[YOUR ASSIGNMENT] Write out, word for word, only the lines from the one with "### Install the module" to the end of the data below.

[Plain-text document sources]
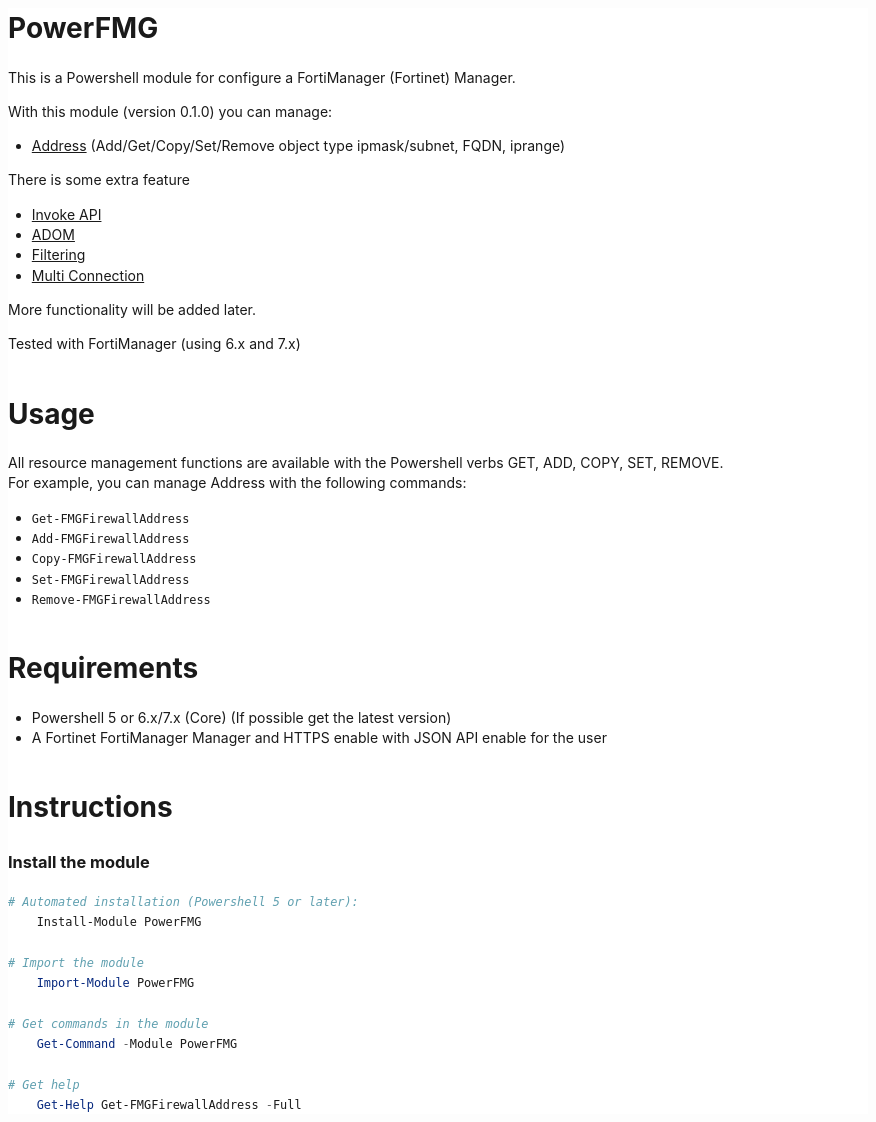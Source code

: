 

# PowerFMG

This is a Powershell module for configure a FortiManager (Fortinet) Manager.

With this module (version 0.1.0) you can manage:

- [Address](#address) (Add/Get/Copy/Set/Remove object type ipmask/subnet, FQDN, iprange)

There is some extra feature
- [Invoke API](#invoke-api)
- [ADOM](#ADOM)
- [Filtering](#filtering)
- [Multi Connection](#multiconnection)

More functionality will be added later.

Tested with FortiManager (using 6.x and 7.x)

# Usage

All resource management functions are available with the Powershell verbs GET, ADD, COPY, SET, REMOVE.  
For example, you can manage Address with the following commands:
- `Get-FMGFirewallAddress`
- `Add-FMGFirewallAddress`
- `Copy-FMGFirewallAddress`
- `Set-FMGFirewallAddress`
- `Remove-FMGFirewallAddress`

# Requirements

- Powershell 5 or 6.x/7.x (Core) (If possible get the latest version)
- A Fortinet FortiManager Manager and HTTPS enable with JSON API enable for the user

# Instructions
### Install the module
```powershell
# Automated installation (Powershell 5 or later):
    Install-Module PowerFMG

# Import the module
    Import-Module PowerFMG

# Get commands in the module
    Get-Command -Module PowerFMG

# Get help
    Get-Help Get-FMGFirewallAddress -Full
```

[FINAL ANSWER]
### Install the module
```powershell
# Automated installation (Powershell 5 or later):
    Install-Module PowerFMG

# Import the module
    Import-Module PowerFMG

# Get commands in the module
    Get-Command -Module PowerFMG

# Get help
    Get-Help Get-FMGFirewallAddress -Full
```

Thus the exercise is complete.